- [What is required]: In the data that follows, determine how many lines contain the word "TITLE", and give only that number.

Dataset entries
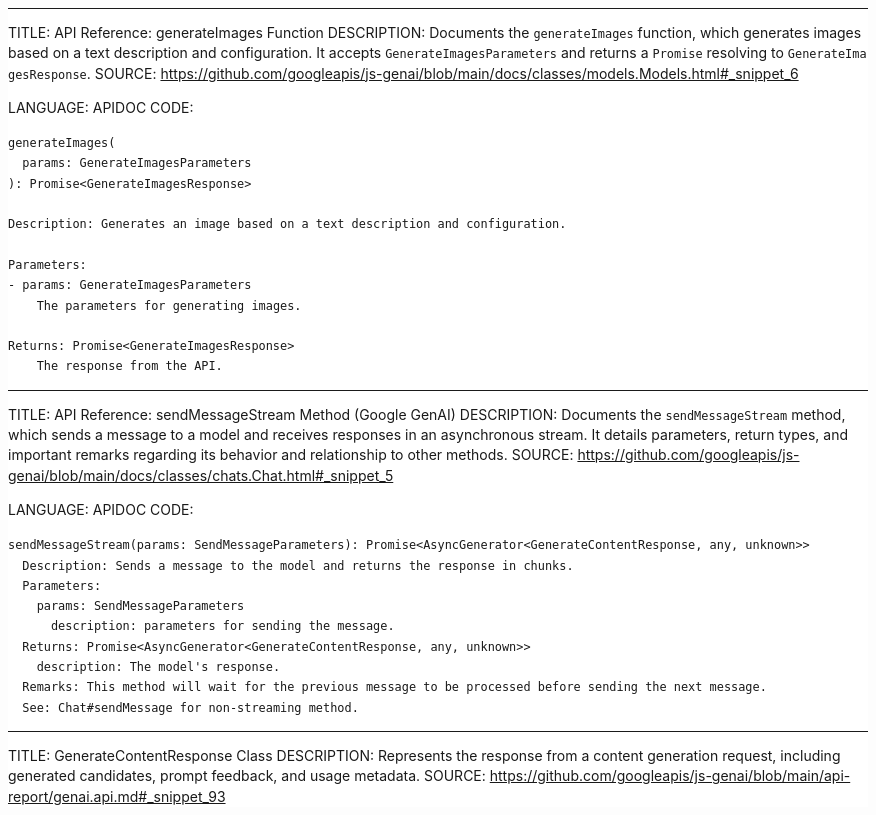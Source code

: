 ----------------------------------------

TITLE: API Reference: generateImages Function
DESCRIPTION: Documents the `generateImages` function, which generates images based on a text description and configuration. It accepts `GenerateImagesParameters` and returns a `Promise` resolving to `GenerateImagesResponse`.
SOURCE: https://github.com/googleapis/js-genai/blob/main/docs/classes/models.Models.html#_snippet_6

LANGUAGE: APIDOC
CODE:
```
generateImages(
  params: GenerateImagesParameters
): Promise<GenerateImagesResponse>

Description: Generates an image based on a text description and configuration.

Parameters:
- params: GenerateImagesParameters
    The parameters for generating images.

Returns: Promise<GenerateImagesResponse>
    The response from the API.
```

----------------------------------------

TITLE: API Reference: sendMessageStream Method (Google GenAI)
DESCRIPTION: Documents the `sendMessageStream` method, which sends a message to a model and receives responses in an asynchronous stream. It details parameters, return types, and important remarks regarding its behavior and relationship to other methods.
SOURCE: https://github.com/googleapis/js-genai/blob/main/docs/classes/chats.Chat.html#_snippet_5

LANGUAGE: APIDOC
CODE:
```
sendMessageStream(params: SendMessageParameters): Promise<AsyncGenerator<GenerateContentResponse, any, unknown>>
  Description: Sends a message to the model and returns the response in chunks.
  Parameters:
    params: SendMessageParameters
      description: parameters for sending the message.
  Returns: Promise<AsyncGenerator<GenerateContentResponse, any, unknown>>
    description: The model's response.
  Remarks: This method will wait for the previous message to be processed before sending the next message.
  See: Chat#sendMessage for non-streaming method.
```

----------------------------------------

TITLE: GenerateContentResponse Class
DESCRIPTION: Represents the response from a content generation request, including generated candidates, prompt feedback, and usage metadata.
SOURCE: https://github.com/googleapis/js-genai/blob/main/api-report/genai.api.md#_snippet_93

- [Finished task]: 3